A product that enters the Dutch market must first of all comply with the Commodities Act, Cotterink explains.

This is a general law that states that all products sold in the Netherlands must be safe.

In addition, there are specific European safety standards per product group, such as for boxes, toys and playground equipment.

The development of standards is supervised in the Netherlands by the Netherlands Standardization Institute (NEN).

"It is the manufacturer's own responsibility to comply with these standards or laws."

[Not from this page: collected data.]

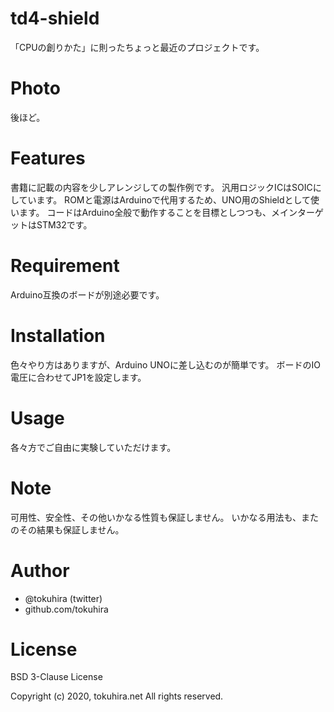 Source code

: # td4-shield

「CPUの創りかた」に則ったちょっと最近のプロジェクトです。

# Photo

後ほど。

# Features

書籍に記載の内容を少しアレンジしての製作例です。
汎用ロジックICはSOICにしています。
ROMと電源はArduinoで代用するため、UNO用のShieldとして使います。
コードはArduino全般で動作することを目標としつつも、メインターゲットはSTM32です。

# Requirement

Arduino互換のボードが別途必要です。

# Installation

色々やり方はありますが、Arduino UNOに差し込むのが簡単です。
ボードのIO電圧に合わせてJP1を設定します。

# Usage

各々方でご自由に実験していただけます。

# Note

可用性、安全性、その他いかなる性質も保証しません。
いかなる用法も、またのその結果も保証しません。

# Author

* @tokuhira (twitter)
* github.com/tokuhira

# License

BSD 3-Clause License

Copyright (c) 2020, tokuhira.net
All rights reserved.
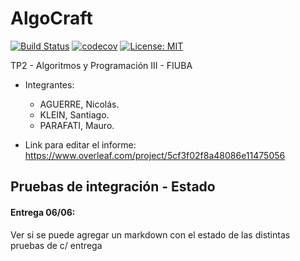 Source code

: # AlgoCraft
[![Build Status](https://travis-ci.com/mauro7x/AlgoCraft.svg?token=SDeNpfsPsB4y5FW5rPH9&branch=master)](https://travis-ci.com/mauro7x/AlgoCraft) 
[![codecov](https://codecov.io/gh/mauro7x/AlgoCraft/branch/master/graph/badge.svg?token=FCtXrD4A86)](https://codecov.io/gh/mauro7x/AlgoCraft) 
[![License: MIT](https://img.shields.io/badge/License-MIT-green.svg)](https://opensource.org/licenses/MIT) 

TP2 - Algoritmos y Programación III - FIUBA

- Integrantes:
  - AGUERRE, Nicolás.
  - KLEIN, Santiago.
  - PARAFATI, Mauro.

- Link para editar el informe: https://www.overleaf.com/project/5cf3f02f8a48086e11475056

## Pruebas de integración - Estado

#### Entrega 06/06:
Ver si se puede agregar un markdown con el estado de las distintas pruebas de c/ entrega
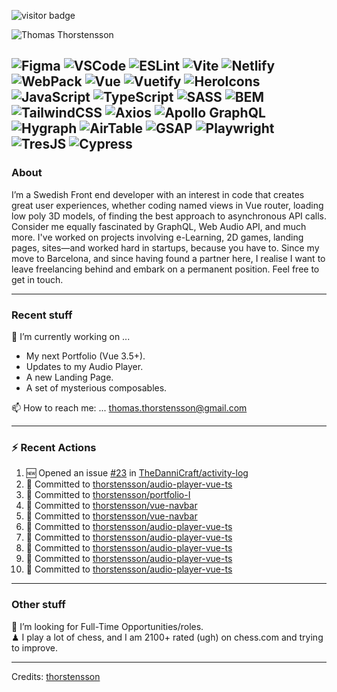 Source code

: <img src="https://visitor-badge.laobi.icu/badge?page_id=thorstensson" alt="visitor badge"/></p>

![Thomas Thorstensson](https://github.com/user-attachments/assets/ac4417b0-aae0-422a-b866-3b8120c2d6ff)

![Figma](https://img.shields.io/badge/Figma-ffffff?style=for-the-badge&color=000000)
![VSCode](https://img.shields.io/badge/VSCode-ffffff?style=for-the-badge&color=000000)
![ESLint](https://img.shields.io/badge/ESLint-ffffff?style=for-the-badge&color=000000)
![Vite](https://img.shields.io/badge/Vite-ffffff?style=for-the-badge&color=000000)
![Netlify](https://img.shields.io/badge/Netlify-ffffff?style=for-the-badge&color=000000)
![WebPack](https://img.shields.io/badge/WebPack-ffffff?style=for-the-badge&color=000000)
![Vue](https://img.shields.io/badge/Vue-ffffff?style=for-the-badge&color=67ea53)
![Vuetify](https://img.shields.io/badge/Vuetify-ffffff?style=for-the-badge&color=67ea53)
![HeroIcons](https://img.shields.io/badge/HeroIcons-ffffff?style=for-the-badge&color=000000)
![JavaScript](https://img.shields.io/badge/JavaScript-ffffff?style=for-the-badge&color=f2ff09)
![TypeScript](https://img.shields.io/badge/TypeScript-ffffff?style=for-the-badge&color=3756EC)
![SASS](https://img.shields.io/badge/SASS-ffffff?style=for-the-badge&color=000000)
![BEM](https://img.shields.io/badge/BEM-ffffff?style=for-the-badge&color=000000)
![TailwindCSS](https://img.shields.io/badge/TailwindCSS-ffffff?style=for-the-badge&color=000000)
![Axios](https://img.shields.io/badge/Axios-ffffff?style=for-the-badge&color=000000)
![Apollo GraphQL](https://img.shields.io/badge/Apollo%20GraphQL-ffffff?style=for-the-badge&color=000000)
![Hygraph](https://img.shields.io/badge/Hygraph-ffffff?style=for-the-badge&color=000000)
![AirTable](https://img.shields.io/badge/AirTable-ffffff?style=for-the-badge&color=000000)
![GSAP](https://img.shields.io/badge/GSAP-ffffff?style=for-the-badge&color=000000)
![Playwright](https://img.shields.io/badge/Playwright-ffffff?style=for-the-badge&color=000000)
![TresJS](https://img.shields.io/badge/TresJS-ffffff?style=for-the-badge&color=000000)
![Cypress](https://img.shields.io/badge/Cypress-ffffff?style=for-the-badge&color=000000)
---
### About
I’m a Swedish Front end developer with an interest in code that creates great user experiences, whether coding named views in Vue router, loading low poly 3D models, of finding the best approach to asynchronous API calls. Consider me equally fascinated by GraphQL, Web Audio API, and much more. I've worked on projects involving e-Learning, 2D games, landing pages, sites—and worked hard in startups, because you have to. Since my move to Barcelona, and since having found a partner here, I realise I want to leave freelancing behind and embark on a permanent position. Feel free to get in touch.

---
### Recent stuff
🔭 I’m currently working on ... 
- My next Portfolio (Vue 3.5+).
- Updates to my Audio Player.
- A new Landing Page.
- A set of mysterious composables.<br>

📫 How to reach me: ... thomas.thorstensson@gmail.com 

---
### :zap: Recent Actions
<!--START_SECTION:activity-->
1. 🆕 Opened an issue [#23](https://github.com/TheDanniCraft/activity-log/issues/23) in [TheDanniCraft/activity-log](https://github.com/TheDanniCraft/activity-log)
2. 📝 Committed to [thorstensson/audio-player-vue-ts](https://github.com/thorstensson/audio-player-vue-ts/commit/6d3281ae1e95a3314f856befd88741e02ac018cf)
3. 📝 Committed to [thorstensson/portfolio-I](https://github.com/thorstensson/portfolio-I/commit/83e00132fcee7a3fef98d7a2c2511c716672697a)
4. 📝 Committed to [thorstensson/vue-navbar](https://github.com/thorstensson/vue-navbar/commit/58a396cbba29bc25aea29f5fe10dea2e5a4db486)
5. 📝 Committed to [thorstensson/vue-navbar](https://github.com/thorstensson/vue-navbar/commit/62de378b7b06c1f8f82cb90ed1159ebbb1442c97)
6. 📝 Committed to [thorstensson/audio-player-vue-ts](https://github.com/thorstensson/audio-player-vue-ts/commit/d7d9fa21c2df3037fb27fdbf76255841a3c58046)
7. 📝 Committed to [thorstensson/audio-player-vue-ts](https://github.com/thorstensson/audio-player-vue-ts/commit/7a6ae093385f84a72fc680a2a14324bf38fdecc5)
8. 📝 Committed to [thorstensson/audio-player-vue-ts](https://github.com/thorstensson/audio-player-vue-ts/commit/63c446426d58a74a9266c0708f44a0a75f4baf92)
9. 📝 Committed to [thorstensson/audio-player-vue-ts](https://github.com/thorstensson/audio-player-vue-ts/commit/7e7828fe249065416521b07402328959269a08eb)
10. 📝 Committed to [thorstensson/audio-player-vue-ts](https://github.com/thorstensson/audio-player-vue-ts/commit/3ad3c133025b29665571d8bb43dc9e1502530e7e)
<!--END_SECTION:activity-->

---
### Other stuff
💼 I’m looking for Full-Time Opportunities/roles.<br>
♟ I play a lot of chess, and I am 2100+ rated (ugh) on chess.com and trying to improve.


-----
Credits: [thorstensson](https://github.com/thorstensson)
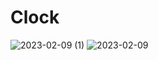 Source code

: # Clock
 
![2023-02-09 (1)](https://user-images.githubusercontent.com/111579457/217812679-dd41fbb2-0a7d-458a-b5aa-8ca18aa4c2bc.png)
![2023-02-09](https://user-images.githubusercontent.com/111579457/217812682-354b2521-1030-4e33-8df8-fde733ed7af5.png)

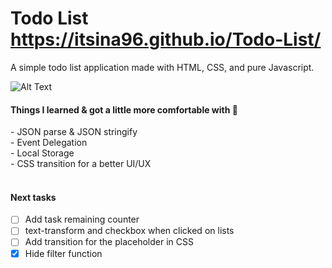 # Todo List  https://itsina96.github.io/Todo-List/
A simple todo list application made with HTML, CSS, and pure Javascript.

![Alt Text](https://i.imgur.com/fzIUhZJ.gif)

<h4>Things I learned & got a little more comfortable with 😬</h4>
- JSON parse & JSON stringify<br>
- Event Delegation<br>
- Local Storage<br>
- CSS transition for a better UI/UX<br>
<br>
<h4>Next tasks</h4>

- [ ] Add task remaining counter
- [ ] text-transform and checkbox when clicked on lists
- [ ] Add transition for the placeholder in CSS
- [x] Hide filter function
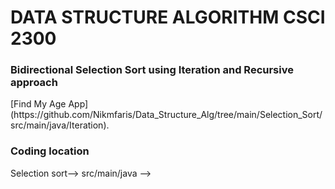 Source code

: # DATA STRUCTURE ALGORITHM CSCI 2300

<h3>Bidirectional Selection Sort using Iteration and Recursive approach</h3>
[Find My Age  App](https://github.com/Nikmfaris/Data_Structure_Alg/tree/main/Selection_Sort/src/main/java/Iteration).

<h3>Coding location</h3>
Selection sort--> src/main/java -->


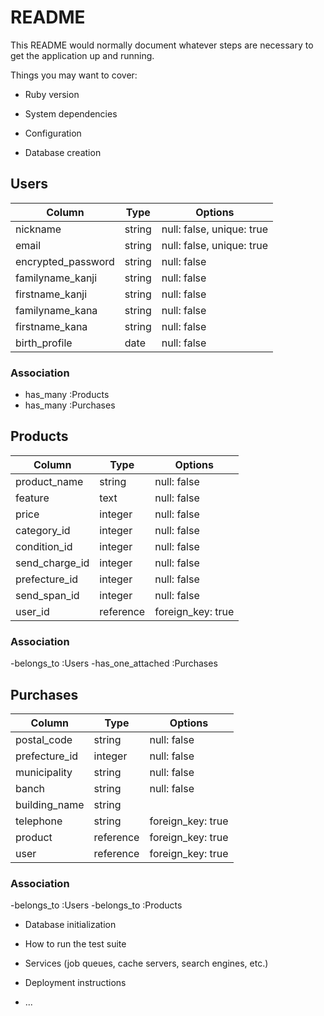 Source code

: # README

This README would normally document whatever steps are necessary to get the
application up and running.

Things you may want to cover:

* Ruby version

* System dependencies

* Configuration

* Database creation

## Users
|Column              |Type     |Options                    |
|--------------------|---------|---------------------------|
| nickname           | string  | null: false, unique: true |
| email              | string  | null: false, unique: true |
| encrypted_password | string  | null: false               |
| familyname_kanji   | string  | null: false               |
| firstname_kanji    | string  | null: false               |
| familyname_kana    | string  | null: false               |
| firstname_kana     | string  | null: false               |
| birth_profile      | date    | null: false               |

### Association
- has_many :Products
- has_many :Purchases


## Products
|Column          |Type       |Options            |
|----------------|-----------|-------------------|
| product_name   | string    | null: false       |
| feature        | text      | null: false       |
| price          | integer   | null: false       |
| category_id    | integer   | null: false       |
| condition_id   | integer   | null: false       |
| send_charge_id | integer   | null: false       |
| prefecture_id  | integer   | null: false       |
| send_span_id   | integer   | null: false       |
| user_id        | reference | foreign_key: true |

### Association
-belongs_to :Users
-has_one_attached :Purchases

## Purchases
|Column          |Type       |Options            |
|----------------|-----------|-------------------|
| postal_code    | string    | null: false       |
| prefecture_id  | integer   | null: false       |
| municipality   | string    | null: false       |
| banch          | string    | null: false       |
| building_name  | string    |                   |
| telephone      | string    | foreign_key: true |
| product        | reference | foreign_key: true |
| user           | reference | foreign_key: true |

### Association
-belongs_to :Users
-belongs_to :Products

* Database initialization

* How to run the test suite

* Services (job queues, cache servers, search engines, etc.)

* Deployment instructions

* ...
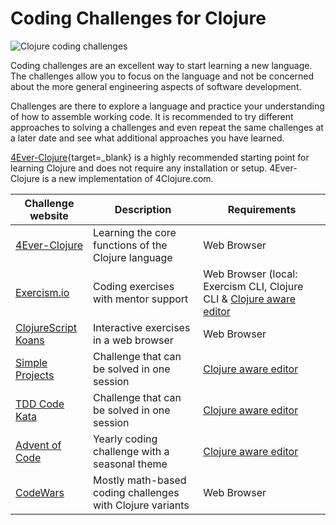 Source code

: # Coding Challenges for Clojure

![Clojure coding challenges](https://raw.githubusercontent.com/practicalli/graphic-design/live/code-challenges/clojure-code-challenges.png)

Coding challenges are an excellent way to start learning a new language.  The challenges allow you to focus on the language and not be concerned about the more general engineering aspects of software development.

Challenges are there to explore a language and practice your understanding of how to assemble working code.  It is recommended to try different approaches to solving a challenges and even repeat the same challenges at a later date and see what additional approaches you have learned.

[4Ever-Clojure](https://4clojure.oxal.org/){target=_blank} is a highly recommended starting point for learning Clojure and does not require any installation or setup.  4Ever-Clojure is a new implementation of 4Clojure.com.


| Challenge website                                     | Description                                               | Requirements                                                                                      |
|-------------------------------------------------------|-----------------------------------------------------------|---------------------------------------------------------------------------------------------------|
| [4Ever-Clojure](4clojure/)                            | Learning the core functions of the Clojure language       | Web Browser                                                                                       |
| [Exercism.io](exercism/)                              | Coding exercises with mentor support                      | Web Browser (local: Exercism CLI, Clojure CLI & [Clojure aware editor](/clojure/clojure-editors/) |
| [ClojureScript Koans](http://clojurescriptkoans.com/) | Interactive exercises in a web browser                    | Web Browser                                                                                       |
| [Simple Projects](/clojure/simple-projects/)          | Challenge that can be solved in one session               | [Clojure aware editor](/clojure/clojure-editors/)                                                 |
| [TDD Code Kata](/clojure/simple-projects/tdd-kata/)   | Challenge that can be solved in one session               | [Clojure aware editor](/clojure/clojure-editors/)                                                 |
| [Advent of Code](advent-of-code.md)                   | Yearly coding challenge with a seasonal theme             | [Clojure aware editor](/clojure/clojure-editors/)                                                 |
| [CodeWars](https://www.codewars.com/)                 | Mostly math-based coding challenges with Clojure variants | Web Browser                                                                                       |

Mieke Cotterink, child safety expert at VeiligheidNL

There are many standards, especially for toys. From standards for physical and mechanical properties to flammability and separate standards for finger paint and swings, among other things. All toys that are traded in the European Union must also be provided with a CE mark: a mark that indicates that the product complies with European legislation.

When there are so many standards and laws, how can toys and other children's items turn out to be unsafe afterwards?

"It is the manufacturer's own responsibility to comply with these standards or laws," says Cotterink.

This means that a product is not necessarily checked by an external party.

For example, a CE mark only says that the manufacturer himself claims that he complies with the CE directives.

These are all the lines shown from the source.